I would like each line of the data that holds the word "Authors" copied out.

(Material to process):
---*---

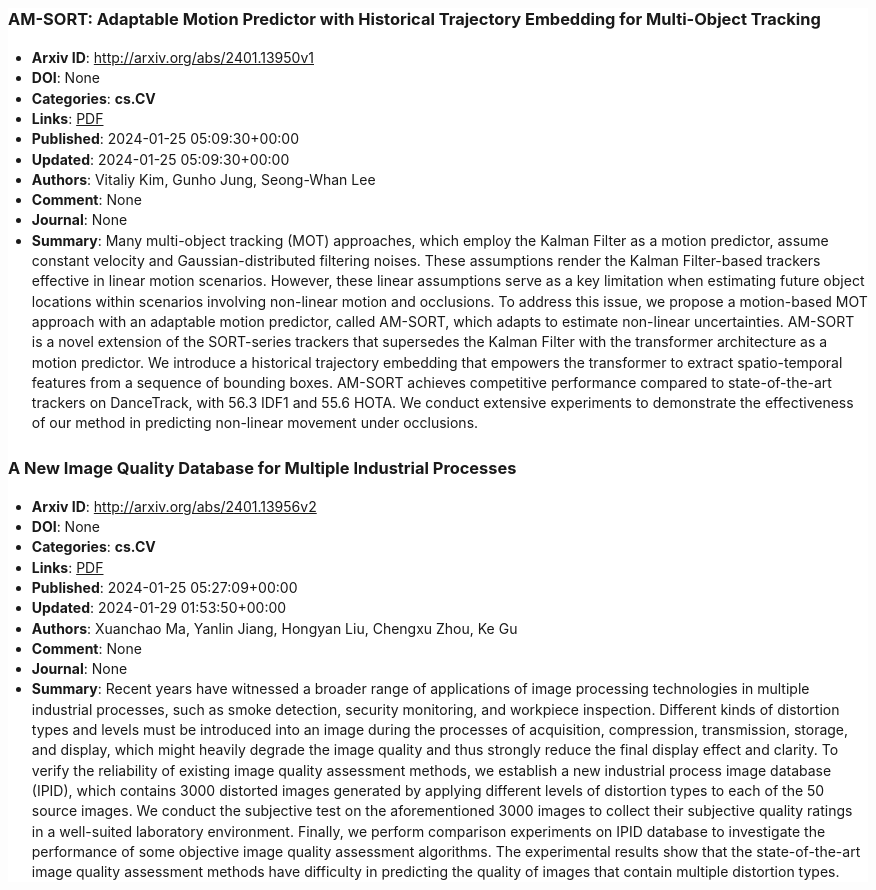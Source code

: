 

### AM-SORT: Adaptable Motion Predictor with Historical Trajectory Embedding for Multi-Object Tracking
- **Arxiv ID**: http://arxiv.org/abs/2401.13950v1
- **DOI**: None
- **Categories**: **cs.CV**
- **Links**: [PDF](http://arxiv.org/pdf/2401.13950v1)
- **Published**: 2024-01-25 05:09:30+00:00
- **Updated**: 2024-01-25 05:09:30+00:00
- **Authors**: Vitaliy Kim, Gunho Jung, Seong-Whan Lee
- **Comment**: None
- **Journal**: None
- **Summary**: Many multi-object tracking (MOT) approaches, which employ the Kalman Filter as a motion predictor, assume constant velocity and Gaussian-distributed filtering noises. These assumptions render the Kalman Filter-based trackers effective in linear motion scenarios. However, these linear assumptions serve as a key limitation when estimating future object locations within scenarios involving non-linear motion and occlusions. To address this issue, we propose a motion-based MOT approach with an adaptable motion predictor, called AM-SORT, which adapts to estimate non-linear uncertainties. AM-SORT is a novel extension of the SORT-series trackers that supersedes the Kalman Filter with the transformer architecture as a motion predictor. We introduce a historical trajectory embedding that empowers the transformer to extract spatio-temporal features from a sequence of bounding boxes. AM-SORT achieves competitive performance compared to state-of-the-art trackers on DanceTrack, with 56.3 IDF1 and 55.6 HOTA. We conduct extensive experiments to demonstrate the effectiveness of our method in predicting non-linear movement under occlusions.



### A New Image Quality Database for Multiple Industrial Processes
- **Arxiv ID**: http://arxiv.org/abs/2401.13956v2
- **DOI**: None
- **Categories**: **cs.CV**
- **Links**: [PDF](http://arxiv.org/pdf/2401.13956v2)
- **Published**: 2024-01-25 05:27:09+00:00
- **Updated**: 2024-01-29 01:53:50+00:00
- **Authors**: Xuanchao Ma, Yanlin Jiang, Hongyan Liu, Chengxu Zhou, Ke Gu
- **Comment**: None
- **Journal**: None
- **Summary**: Recent years have witnessed a broader range of applications of image processing technologies in multiple industrial processes, such as smoke detection, security monitoring, and workpiece inspection. Different kinds of distortion types and levels must be introduced into an image during the processes of acquisition, compression, transmission, storage, and display, which might heavily degrade the image quality and thus strongly reduce the final display effect and clarity. To verify the reliability of existing image quality assessment methods, we establish a new industrial process image database (IPID), which contains 3000 distorted images generated by applying different levels of distortion types to each of the 50 source images. We conduct the subjective test on the aforementioned 3000 images to collect their subjective quality ratings in a well-suited laboratory environment. Finally, we perform comparison experiments on IPID database to investigate the performance of some objective image quality assessment algorithms. The experimental results show that the state-of-the-art image quality assessment methods have difficulty in predicting the quality of images that contain multiple distortion types.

---*---

(Exercise response):
- **Authors**: Vitaliy Kim, Gunho Jung, Seong-Whan Lee
- **Authors**: Xuanchao Ma, Yanlin Jiang, Hongyan Liu, Chengxu Zhou, Ke Gu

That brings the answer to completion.